Sobre a formação do Rock in Rio, a POCH explica que é “obrigação da Autoridade de Gestão assegurar a formação dos seus quadros em áreas técnicas específicas de grande relevância para o POCH, tais como Contratação Pública, Comunicação, Informática, Auditoria e Gestão Financeira”, mas “também em áreas transversais como a liderança, gestão de equipas, estratégia, inovação e políticas públicas.”

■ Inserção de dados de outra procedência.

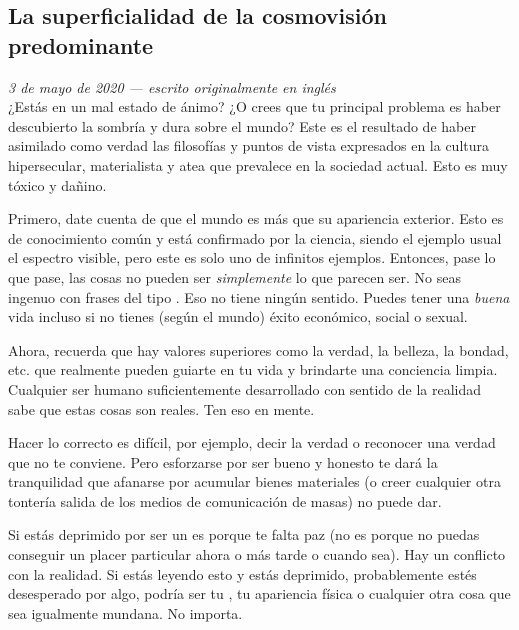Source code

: \documentclass[12pt]{article}
\begin{document}
	\newpage

	\subsection{La superficialidad de la cosmovisión predominante}
	\setcounter{footnote}{0}

	\textit{3 de mayo de 2020 --- escrito originalmente en inglés}\\

	¿Estás en un mal estado de ánimo? ¿O crees que tu principal problema es
	haber descubierto la sombría y dura  sobre el mundo?
	Este es el resultado de haber asimilado como verdad las filosofías y
	puntos de vista expresados en la cultura hipersecular, materialista y
	atea que prevalece en la sociedad actual. Esto es muy tóxico y dañino.

	Primero, date cuenta de que el mundo es más que su apariencia exterior.
	Esto es de conocimiento común y está confirmado por la ciencia, siendo
	el ejemplo usual el espectro visible, pero este es solo uno de infinitos
	ejemplos. Entonces, pase lo que pase, las cosas no pueden ser
	\textit{simplemente} lo que parecen ser. No seas ingenuo con frases del
	tipo . Eso no
	tiene ningún sentido. Puedes tener una \textit{buena} vida incluso si no
	tienes (según el mundo) éxito económico, social o sexual.

	Ahora, recuerda que hay valores superiores como la verdad, la belleza,
	la bondad, etc. que realmente pueden guiarte en tu vida y brindarte una
	conciencia limpia. Cualquier ser humano suficientemente desarrollado con
	sentido de la realidad sabe que estas cosas son reales. Ten eso en
	mente.

	Hacer lo correcto es difícil, por ejemplo, decir la verdad o reconocer
	una verdad que no te conviene. Pero esforzarse por ser bueno y honesto
	te dará la tranquilidad que afanarse por acumular bienes materiales (o
	creer cualquier otra tontería salida de los medios de comunicación
	de masas) no puede dar.

	Si estás deprimido por ser un  es porque te falta
	paz (no es porque no puedas conseguir un placer particular ahora o más
	tarde o cuando sea). Hay un conflicto con la realidad. Si estás leyendo
	esto y estás deprimido, probablemente estés desesperado por algo,
	podría ser tu , tu apariencia física o
	cualquier otra cosa que sea igualmente mundana. No importa.
\end{document}
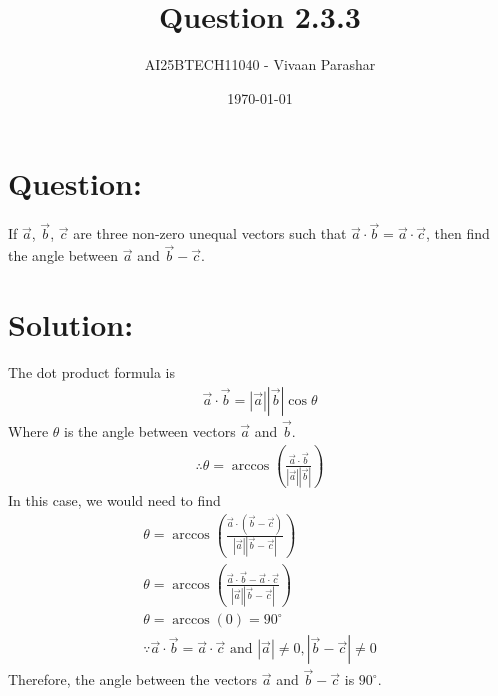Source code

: \documentclass[a4paper, 12pt]{article}
\title{Question 2.3.3}
\author{AI25BTECH11040 - Vivaan Parashar}
\date{\today}
\begin{document}
\maketitle

\section{Question: }
If $\vec{a}$, $\vec{b}$, $\vec{c}$ are three non-zero unequal vectors such that $\vec{a}\cdot\vec{b} = \vec{a}\cdot\vec{c}$, then find the angle between $\vec{a}$ and $\vec{b}-\vec{c}$.

\section{Solution: }
The dot product formula is
\begin{align}
    \vec{a}\cdot\vec{b} = |\vec{a}||\vec{b}|\cos\theta
\end{align} Where $\theta$ is the angle between vectors $\vec{a}$ and $\vec{b}$.
\begin{align}
    \therefore\theta = \arccos(\frac{\vec{a}\cdot\vec{b}}{|\vec{a}||\vec{b}|})
\end{align}
In this case, we would need to find
\begin{align}
    \theta = \arccos(\frac{\vec{a}\cdot(\vec{b}-\vec{c})}{|\vec{a}||\vec{b}-\vec{c}|})\\
    \theta = \arccos(\frac{\vec{a}\cdot\vec{b}-\vec{a}\cdot\vec{c}}{|\vec{a}||\vec{b}-\vec{c}|})\\
    \theta = \arccos(0) = 90^\circ\\
    \because \vec{a}\cdot\vec{b}=\vec{a}\cdot\vec{c} \text{ and } |\vec{a}| \ne 0, |\vec{b}-\vec{c}| \ne 0
\end{align}
Therefore, the angle between the vectors $\vec{a}$ and $\vec{b}-\vec{c}$ is $90^\circ$.
\end{document}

O plano de formação, justifica a mesma entidade, “tem um orçamento anual de cerca de 130 mil euros, o que representa 2% do orçamento anual total para o funcionamento da Estrutura de Missão”. Olhando para os números de outra forma, o valor gasto com a participação num dia do evento da academia Rock in Rio equivale a quase 10% daquilo que a entidade tem disponível para o ano todo em formação.
Questionado sobre se as tutelas (ministérios do Planeamento e Infraestruturas e Educação) tinham conhecimento deste procedimento, o POCH esclareceu que não foi “dado conhecimento da mesma à tutela” e acrescenta que “o procedimento para aquisição do serviço de formação cumpriu o estabelecido no Código dos Contratos Públicos”. Apesar disso, uma visita ao site Base.gov permite verificar que não há qualquer contrato efetuado pela estrutura de missão que tenha sido publicitado.
Há ainda outras opções a nível da formação que, sabe o Observador, são questionadas internamente. Uma delas, com o título “Futures, Strategic Design & Innovation”, foi realizada no ISEG pela vogal Ana Lima das Neves, teve a duração de quatro dias e custou quatro mil euros. Questionada pelo Observador, a direção explicou que “foram estudadas as possíveis e adequadas ofertas de formação estratégica para os diversos quadros do POCH” e esta formação acabou por ser aprovada “com o objetivo da mesma [a vogal Ana Lima das Neves] adquirir conhecimentos técnicos e metodológicos de construção de cenários para pensar o futuro em áreas determinantes para os Fundos Europeus, dos quais se destacam o Futuro do Trabalho e o Futuro da Tecnologia nos anos vindouros.”
No plano de formação do ano passado, ao qual o Observador também teve acesso, é autorizado o financiamento de um mestrado em “Políticas Públicas”, um mestrado em “Comunicação, Culturas e Tecnologias de Informação” e um mestrado em Matemática. A prática de pagar os mestrados aos funcionários não é habitual na Administração Pública, mas o POCH, garante que está a cumprir a lei, uma vez que só paga o primeiro ano de mestrado. Isto porque, defende a direção, o primeiro ano de mestrado equivale a uma pós-graduação e o pagamento de pós-graduações é permitido por lei.